WORK INSTRUCTION:
Where the material below has a line containing "Nick Kerner", start repeating exactly, and keep going through the line containing "FE$, and $BG \cong EH$.\\", with no other lines.

SOURCE MATERIAL:
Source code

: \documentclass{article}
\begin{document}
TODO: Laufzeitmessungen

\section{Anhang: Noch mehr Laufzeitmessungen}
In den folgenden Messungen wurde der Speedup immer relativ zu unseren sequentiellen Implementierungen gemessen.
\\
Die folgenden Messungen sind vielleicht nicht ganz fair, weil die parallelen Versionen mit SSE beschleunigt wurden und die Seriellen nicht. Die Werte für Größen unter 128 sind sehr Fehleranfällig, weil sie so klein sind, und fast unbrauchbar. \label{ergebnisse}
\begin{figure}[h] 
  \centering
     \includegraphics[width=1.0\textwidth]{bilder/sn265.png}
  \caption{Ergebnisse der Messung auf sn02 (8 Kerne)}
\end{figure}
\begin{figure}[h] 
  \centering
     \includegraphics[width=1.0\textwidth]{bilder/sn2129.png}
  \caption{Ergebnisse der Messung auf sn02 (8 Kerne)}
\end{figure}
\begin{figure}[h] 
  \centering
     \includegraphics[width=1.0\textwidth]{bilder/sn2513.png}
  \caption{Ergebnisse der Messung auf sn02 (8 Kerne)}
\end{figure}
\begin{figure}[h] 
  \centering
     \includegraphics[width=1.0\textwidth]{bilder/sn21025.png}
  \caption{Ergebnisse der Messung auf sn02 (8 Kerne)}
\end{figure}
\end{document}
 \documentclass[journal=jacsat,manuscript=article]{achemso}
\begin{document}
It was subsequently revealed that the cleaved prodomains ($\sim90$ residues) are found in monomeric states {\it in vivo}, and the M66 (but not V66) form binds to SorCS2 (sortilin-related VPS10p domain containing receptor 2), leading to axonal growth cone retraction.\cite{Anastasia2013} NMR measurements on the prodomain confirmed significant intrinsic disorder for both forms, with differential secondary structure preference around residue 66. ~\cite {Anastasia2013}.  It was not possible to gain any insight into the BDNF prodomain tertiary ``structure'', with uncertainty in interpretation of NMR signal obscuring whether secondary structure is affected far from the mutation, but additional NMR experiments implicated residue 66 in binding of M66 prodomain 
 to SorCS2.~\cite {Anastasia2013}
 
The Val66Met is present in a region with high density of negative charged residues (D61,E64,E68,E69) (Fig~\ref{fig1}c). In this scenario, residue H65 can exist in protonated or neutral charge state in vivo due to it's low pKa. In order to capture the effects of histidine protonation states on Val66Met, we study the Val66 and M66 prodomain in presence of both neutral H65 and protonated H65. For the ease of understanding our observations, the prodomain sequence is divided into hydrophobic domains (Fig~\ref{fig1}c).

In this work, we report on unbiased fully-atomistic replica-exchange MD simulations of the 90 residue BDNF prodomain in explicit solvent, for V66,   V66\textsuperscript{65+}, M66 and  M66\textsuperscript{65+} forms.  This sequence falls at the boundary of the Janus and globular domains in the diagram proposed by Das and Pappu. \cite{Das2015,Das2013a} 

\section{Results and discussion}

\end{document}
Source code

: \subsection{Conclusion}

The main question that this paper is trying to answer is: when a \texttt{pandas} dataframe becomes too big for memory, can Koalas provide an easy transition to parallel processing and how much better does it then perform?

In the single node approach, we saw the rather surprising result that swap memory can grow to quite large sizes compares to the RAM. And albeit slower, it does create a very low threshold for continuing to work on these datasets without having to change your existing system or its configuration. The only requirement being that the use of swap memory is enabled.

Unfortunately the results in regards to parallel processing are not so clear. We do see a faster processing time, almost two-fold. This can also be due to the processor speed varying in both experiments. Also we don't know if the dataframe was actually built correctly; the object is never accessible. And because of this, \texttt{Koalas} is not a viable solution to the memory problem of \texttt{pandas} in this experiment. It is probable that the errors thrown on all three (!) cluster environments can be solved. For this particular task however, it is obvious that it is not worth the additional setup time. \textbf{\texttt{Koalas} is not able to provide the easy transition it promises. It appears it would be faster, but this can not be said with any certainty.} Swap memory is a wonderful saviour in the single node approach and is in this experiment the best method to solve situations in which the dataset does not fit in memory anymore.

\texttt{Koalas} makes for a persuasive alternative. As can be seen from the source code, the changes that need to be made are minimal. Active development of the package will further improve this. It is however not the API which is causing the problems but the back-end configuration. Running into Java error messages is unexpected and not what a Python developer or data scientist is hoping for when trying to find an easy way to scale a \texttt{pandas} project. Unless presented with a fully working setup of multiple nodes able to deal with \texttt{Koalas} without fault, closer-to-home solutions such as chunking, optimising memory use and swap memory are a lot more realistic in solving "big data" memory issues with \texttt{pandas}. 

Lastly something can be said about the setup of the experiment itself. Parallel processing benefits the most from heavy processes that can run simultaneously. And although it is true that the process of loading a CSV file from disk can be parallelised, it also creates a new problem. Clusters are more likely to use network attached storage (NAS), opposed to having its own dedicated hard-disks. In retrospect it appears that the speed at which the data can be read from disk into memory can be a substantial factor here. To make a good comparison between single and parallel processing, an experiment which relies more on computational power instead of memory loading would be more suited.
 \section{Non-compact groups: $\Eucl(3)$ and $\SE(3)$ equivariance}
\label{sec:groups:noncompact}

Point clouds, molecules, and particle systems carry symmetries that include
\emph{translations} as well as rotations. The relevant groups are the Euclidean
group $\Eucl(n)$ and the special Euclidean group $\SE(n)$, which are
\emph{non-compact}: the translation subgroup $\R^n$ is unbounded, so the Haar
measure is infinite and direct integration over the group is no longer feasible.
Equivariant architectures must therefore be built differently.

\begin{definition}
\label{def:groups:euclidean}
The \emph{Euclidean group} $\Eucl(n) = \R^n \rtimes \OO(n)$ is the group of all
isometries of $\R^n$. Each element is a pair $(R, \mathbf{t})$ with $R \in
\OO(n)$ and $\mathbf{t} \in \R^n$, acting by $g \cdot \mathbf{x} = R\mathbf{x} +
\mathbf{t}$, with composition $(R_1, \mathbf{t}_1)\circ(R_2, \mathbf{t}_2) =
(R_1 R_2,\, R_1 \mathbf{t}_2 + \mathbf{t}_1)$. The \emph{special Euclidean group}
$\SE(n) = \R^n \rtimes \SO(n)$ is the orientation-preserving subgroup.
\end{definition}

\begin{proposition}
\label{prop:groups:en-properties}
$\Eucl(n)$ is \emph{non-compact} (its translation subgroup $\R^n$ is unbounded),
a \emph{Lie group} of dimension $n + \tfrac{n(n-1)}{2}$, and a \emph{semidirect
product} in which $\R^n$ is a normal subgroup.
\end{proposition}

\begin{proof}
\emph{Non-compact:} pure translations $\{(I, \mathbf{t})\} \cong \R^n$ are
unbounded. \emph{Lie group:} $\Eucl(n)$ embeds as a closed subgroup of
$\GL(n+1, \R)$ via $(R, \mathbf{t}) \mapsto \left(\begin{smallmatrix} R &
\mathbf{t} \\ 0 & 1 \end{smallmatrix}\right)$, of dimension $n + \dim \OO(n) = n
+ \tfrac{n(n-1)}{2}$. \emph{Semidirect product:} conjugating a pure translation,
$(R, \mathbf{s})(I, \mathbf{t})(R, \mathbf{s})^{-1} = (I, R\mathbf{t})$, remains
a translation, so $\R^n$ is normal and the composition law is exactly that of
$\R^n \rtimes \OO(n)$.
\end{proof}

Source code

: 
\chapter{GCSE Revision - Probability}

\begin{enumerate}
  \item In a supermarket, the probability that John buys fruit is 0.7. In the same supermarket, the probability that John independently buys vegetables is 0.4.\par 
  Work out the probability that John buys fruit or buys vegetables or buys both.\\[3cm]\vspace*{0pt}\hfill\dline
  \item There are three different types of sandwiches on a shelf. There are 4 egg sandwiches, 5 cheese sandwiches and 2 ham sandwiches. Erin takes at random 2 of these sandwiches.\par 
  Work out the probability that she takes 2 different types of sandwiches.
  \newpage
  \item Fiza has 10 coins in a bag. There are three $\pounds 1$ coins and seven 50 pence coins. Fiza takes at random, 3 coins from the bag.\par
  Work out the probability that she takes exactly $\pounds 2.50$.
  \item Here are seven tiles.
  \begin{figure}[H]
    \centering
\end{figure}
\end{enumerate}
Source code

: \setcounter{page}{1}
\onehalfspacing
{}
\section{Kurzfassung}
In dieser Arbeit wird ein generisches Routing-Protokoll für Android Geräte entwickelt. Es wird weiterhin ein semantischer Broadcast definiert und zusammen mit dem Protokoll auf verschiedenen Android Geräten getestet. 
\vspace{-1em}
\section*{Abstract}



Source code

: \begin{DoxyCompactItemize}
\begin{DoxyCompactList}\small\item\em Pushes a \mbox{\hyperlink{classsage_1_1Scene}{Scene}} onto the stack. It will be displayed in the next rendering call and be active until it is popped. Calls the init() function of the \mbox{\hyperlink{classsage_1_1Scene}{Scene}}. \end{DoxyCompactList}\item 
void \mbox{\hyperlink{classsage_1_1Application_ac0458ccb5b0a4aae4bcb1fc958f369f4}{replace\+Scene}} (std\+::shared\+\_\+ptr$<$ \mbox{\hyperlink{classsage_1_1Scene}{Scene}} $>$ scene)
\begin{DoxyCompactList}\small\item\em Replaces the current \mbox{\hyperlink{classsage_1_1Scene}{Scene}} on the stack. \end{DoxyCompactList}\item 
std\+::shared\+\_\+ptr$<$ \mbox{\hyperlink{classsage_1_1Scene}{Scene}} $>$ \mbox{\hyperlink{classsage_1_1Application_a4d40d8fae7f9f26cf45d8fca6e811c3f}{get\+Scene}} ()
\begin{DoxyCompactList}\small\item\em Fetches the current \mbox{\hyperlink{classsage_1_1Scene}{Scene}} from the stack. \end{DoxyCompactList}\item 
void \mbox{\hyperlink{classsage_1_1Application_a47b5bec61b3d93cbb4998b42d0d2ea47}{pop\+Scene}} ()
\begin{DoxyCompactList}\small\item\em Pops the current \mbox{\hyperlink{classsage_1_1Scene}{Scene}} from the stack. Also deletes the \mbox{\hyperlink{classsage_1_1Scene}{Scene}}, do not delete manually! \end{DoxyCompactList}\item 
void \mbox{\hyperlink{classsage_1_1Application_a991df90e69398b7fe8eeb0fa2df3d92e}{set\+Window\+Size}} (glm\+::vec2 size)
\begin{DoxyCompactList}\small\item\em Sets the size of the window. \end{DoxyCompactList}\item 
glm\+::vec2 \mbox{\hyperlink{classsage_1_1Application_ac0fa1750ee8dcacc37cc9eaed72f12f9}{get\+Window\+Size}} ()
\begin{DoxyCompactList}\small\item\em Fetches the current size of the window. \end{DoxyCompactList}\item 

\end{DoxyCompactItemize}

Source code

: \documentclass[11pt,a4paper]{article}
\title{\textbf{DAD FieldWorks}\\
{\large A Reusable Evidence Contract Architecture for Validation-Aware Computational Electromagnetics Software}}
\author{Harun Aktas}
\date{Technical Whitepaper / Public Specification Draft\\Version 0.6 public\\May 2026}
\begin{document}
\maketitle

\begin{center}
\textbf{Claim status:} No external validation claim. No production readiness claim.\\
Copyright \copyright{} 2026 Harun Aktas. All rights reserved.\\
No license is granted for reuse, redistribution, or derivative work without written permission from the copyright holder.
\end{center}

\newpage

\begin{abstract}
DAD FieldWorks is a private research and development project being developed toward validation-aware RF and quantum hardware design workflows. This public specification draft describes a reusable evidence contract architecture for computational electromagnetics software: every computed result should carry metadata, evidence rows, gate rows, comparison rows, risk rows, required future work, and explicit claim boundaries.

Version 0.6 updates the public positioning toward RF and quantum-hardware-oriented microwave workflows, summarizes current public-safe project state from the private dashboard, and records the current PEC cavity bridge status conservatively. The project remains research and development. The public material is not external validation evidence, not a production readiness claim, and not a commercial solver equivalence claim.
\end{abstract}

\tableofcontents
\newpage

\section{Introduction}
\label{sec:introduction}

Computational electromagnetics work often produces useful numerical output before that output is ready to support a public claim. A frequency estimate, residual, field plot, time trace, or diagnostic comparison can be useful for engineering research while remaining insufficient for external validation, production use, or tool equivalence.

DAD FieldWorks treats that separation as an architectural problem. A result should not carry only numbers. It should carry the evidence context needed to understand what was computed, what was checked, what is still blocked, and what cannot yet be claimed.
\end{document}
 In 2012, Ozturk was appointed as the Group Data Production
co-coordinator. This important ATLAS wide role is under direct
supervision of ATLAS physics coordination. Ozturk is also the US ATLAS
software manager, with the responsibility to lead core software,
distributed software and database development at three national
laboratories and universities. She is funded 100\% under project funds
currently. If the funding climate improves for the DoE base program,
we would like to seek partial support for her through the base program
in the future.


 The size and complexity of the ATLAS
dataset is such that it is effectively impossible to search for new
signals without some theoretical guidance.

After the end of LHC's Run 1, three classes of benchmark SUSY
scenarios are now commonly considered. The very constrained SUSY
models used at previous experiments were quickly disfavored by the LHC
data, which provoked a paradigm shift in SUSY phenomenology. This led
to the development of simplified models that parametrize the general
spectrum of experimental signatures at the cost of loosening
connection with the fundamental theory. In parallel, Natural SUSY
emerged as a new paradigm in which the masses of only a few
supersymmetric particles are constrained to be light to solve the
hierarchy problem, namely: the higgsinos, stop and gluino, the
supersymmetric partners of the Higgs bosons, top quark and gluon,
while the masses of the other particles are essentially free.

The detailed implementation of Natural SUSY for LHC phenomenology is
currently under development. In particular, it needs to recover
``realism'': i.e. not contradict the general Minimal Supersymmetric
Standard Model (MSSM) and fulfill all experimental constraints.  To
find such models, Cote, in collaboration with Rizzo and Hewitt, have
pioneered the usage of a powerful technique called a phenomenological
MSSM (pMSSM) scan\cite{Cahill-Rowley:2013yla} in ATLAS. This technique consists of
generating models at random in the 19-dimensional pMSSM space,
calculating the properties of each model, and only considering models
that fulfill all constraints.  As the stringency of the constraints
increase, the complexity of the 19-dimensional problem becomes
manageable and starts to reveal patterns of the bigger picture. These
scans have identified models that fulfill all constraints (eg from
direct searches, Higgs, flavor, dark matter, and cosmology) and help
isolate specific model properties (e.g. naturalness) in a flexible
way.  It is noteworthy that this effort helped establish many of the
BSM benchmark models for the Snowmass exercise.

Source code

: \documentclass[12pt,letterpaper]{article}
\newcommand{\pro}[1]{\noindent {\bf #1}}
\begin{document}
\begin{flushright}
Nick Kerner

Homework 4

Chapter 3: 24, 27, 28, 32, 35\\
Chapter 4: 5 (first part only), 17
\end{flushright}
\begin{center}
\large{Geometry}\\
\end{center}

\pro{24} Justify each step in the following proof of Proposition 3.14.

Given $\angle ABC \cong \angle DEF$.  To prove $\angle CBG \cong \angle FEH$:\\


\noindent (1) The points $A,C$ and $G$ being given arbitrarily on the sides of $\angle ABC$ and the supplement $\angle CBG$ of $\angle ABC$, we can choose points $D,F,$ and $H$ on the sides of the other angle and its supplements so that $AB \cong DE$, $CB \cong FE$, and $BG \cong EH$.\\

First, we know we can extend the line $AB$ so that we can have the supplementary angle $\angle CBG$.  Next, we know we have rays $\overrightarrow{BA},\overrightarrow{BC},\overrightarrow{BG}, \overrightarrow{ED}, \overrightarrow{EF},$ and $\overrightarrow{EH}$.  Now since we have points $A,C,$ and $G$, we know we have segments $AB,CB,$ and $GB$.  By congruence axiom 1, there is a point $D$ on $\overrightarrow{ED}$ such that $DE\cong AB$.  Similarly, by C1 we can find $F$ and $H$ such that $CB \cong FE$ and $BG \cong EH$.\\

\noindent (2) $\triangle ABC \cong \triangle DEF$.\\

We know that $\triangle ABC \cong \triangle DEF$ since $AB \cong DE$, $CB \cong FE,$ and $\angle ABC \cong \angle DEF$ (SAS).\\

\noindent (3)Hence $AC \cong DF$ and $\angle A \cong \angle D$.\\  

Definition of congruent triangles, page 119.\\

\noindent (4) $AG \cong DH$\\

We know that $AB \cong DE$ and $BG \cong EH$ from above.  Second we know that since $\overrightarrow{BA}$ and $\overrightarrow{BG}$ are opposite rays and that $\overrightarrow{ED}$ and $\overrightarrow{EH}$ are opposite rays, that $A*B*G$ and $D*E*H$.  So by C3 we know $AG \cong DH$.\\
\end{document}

EXERCISE SOLUTION:
Nick Kerner

Homework 4

Chapter 3: 24, 27, 28, 32, 35\\
Chapter 4: 5 (first part only), 17
\end{flushright}
\begin{center}
\large{Geometry}\\
\end{center}

\pro{24} Justify each step in the following proof of Proposition 3.14.

Given $\angle ABC \cong \angle DEF$.  To prove $\angle CBG \cong \angle FEH$:\\


\noindent (1) The points $A,C$ and $G$ being given arbitrarily on the sides of $\angle ABC$ and the supplement $\angle CBG$ of $\angle ABC$, we can choose points $D,F,$ and $H$ on the sides of the other angle and its supplements so that $AB \cong DE$, $CB \cong FE$, and $BG \cong EH$.\\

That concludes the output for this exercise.